# [TRY IT]
Go to the line below containing "and India region" and print exactly from there through the line containing "with the knob", both included. Print nothing else.

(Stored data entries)
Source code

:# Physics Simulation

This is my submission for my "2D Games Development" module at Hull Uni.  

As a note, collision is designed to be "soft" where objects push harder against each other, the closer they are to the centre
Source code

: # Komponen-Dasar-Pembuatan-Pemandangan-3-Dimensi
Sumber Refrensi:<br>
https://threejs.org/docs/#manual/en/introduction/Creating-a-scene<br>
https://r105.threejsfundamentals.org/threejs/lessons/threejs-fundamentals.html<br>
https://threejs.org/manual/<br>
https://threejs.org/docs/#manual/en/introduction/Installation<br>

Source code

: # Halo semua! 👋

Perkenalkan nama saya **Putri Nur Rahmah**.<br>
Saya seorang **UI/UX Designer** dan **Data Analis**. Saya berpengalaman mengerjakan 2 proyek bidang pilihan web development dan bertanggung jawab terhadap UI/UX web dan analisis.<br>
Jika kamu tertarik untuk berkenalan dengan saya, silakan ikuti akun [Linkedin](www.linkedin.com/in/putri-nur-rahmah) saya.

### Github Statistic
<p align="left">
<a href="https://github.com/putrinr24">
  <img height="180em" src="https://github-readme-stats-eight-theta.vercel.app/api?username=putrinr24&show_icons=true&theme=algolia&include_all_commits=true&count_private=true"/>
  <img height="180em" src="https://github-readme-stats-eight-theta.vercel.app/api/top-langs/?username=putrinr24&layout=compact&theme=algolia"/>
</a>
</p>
--
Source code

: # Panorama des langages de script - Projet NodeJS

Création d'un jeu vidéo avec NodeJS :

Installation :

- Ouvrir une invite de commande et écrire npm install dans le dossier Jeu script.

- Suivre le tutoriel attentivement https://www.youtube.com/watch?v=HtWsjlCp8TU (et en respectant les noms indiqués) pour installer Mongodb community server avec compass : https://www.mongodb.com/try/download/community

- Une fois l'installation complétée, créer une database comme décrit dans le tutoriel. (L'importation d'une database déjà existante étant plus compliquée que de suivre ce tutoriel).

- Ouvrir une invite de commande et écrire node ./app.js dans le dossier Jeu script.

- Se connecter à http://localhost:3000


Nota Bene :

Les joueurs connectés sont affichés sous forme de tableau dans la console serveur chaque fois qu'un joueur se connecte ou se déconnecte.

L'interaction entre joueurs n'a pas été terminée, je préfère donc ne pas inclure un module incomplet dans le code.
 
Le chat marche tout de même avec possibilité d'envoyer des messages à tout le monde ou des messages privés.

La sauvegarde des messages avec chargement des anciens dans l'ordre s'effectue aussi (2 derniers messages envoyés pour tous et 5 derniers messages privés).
==
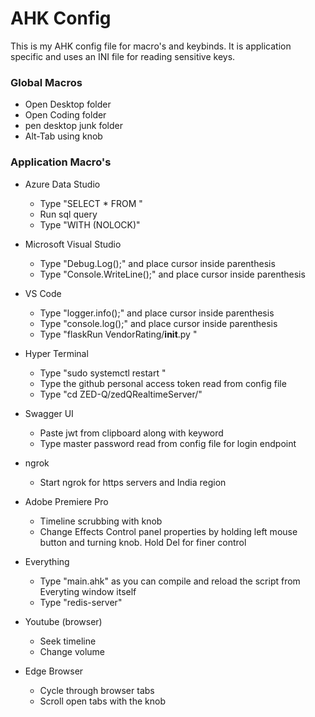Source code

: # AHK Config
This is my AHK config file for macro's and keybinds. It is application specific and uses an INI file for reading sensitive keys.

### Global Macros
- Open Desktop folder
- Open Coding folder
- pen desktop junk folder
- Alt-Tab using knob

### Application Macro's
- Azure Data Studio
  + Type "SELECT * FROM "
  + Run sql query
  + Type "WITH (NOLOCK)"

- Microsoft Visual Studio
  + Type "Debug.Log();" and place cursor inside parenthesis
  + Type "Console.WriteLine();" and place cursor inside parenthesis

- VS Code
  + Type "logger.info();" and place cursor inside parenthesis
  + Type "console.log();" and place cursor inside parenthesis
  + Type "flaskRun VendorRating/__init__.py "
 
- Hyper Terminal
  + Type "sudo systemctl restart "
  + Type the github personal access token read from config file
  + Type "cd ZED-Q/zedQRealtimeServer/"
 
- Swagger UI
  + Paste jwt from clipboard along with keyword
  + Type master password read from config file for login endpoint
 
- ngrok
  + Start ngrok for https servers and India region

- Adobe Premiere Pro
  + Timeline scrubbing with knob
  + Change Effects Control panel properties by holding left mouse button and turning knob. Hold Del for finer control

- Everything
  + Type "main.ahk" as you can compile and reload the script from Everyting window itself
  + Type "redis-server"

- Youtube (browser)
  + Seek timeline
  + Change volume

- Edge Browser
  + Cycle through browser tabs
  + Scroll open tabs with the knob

# [EXERCISE ANSWER]
  + Start ngrok for https servers and India region

- Adobe Premiere Pro
  + Timeline scrubbing with knob
  + Change Effects Control panel properties by holding left mouse button and turning knob. Hold Del for finer control

- Everything
  + Type "main.ahk" as you can compile and reload the script from Everyting window itself
  + Type "redis-server"

- Youtube (browser)
  + Seek timeline
  + Change volume

- Edge Browser
  + Cycle through browser tabs
  + Scroll open tabs with the knob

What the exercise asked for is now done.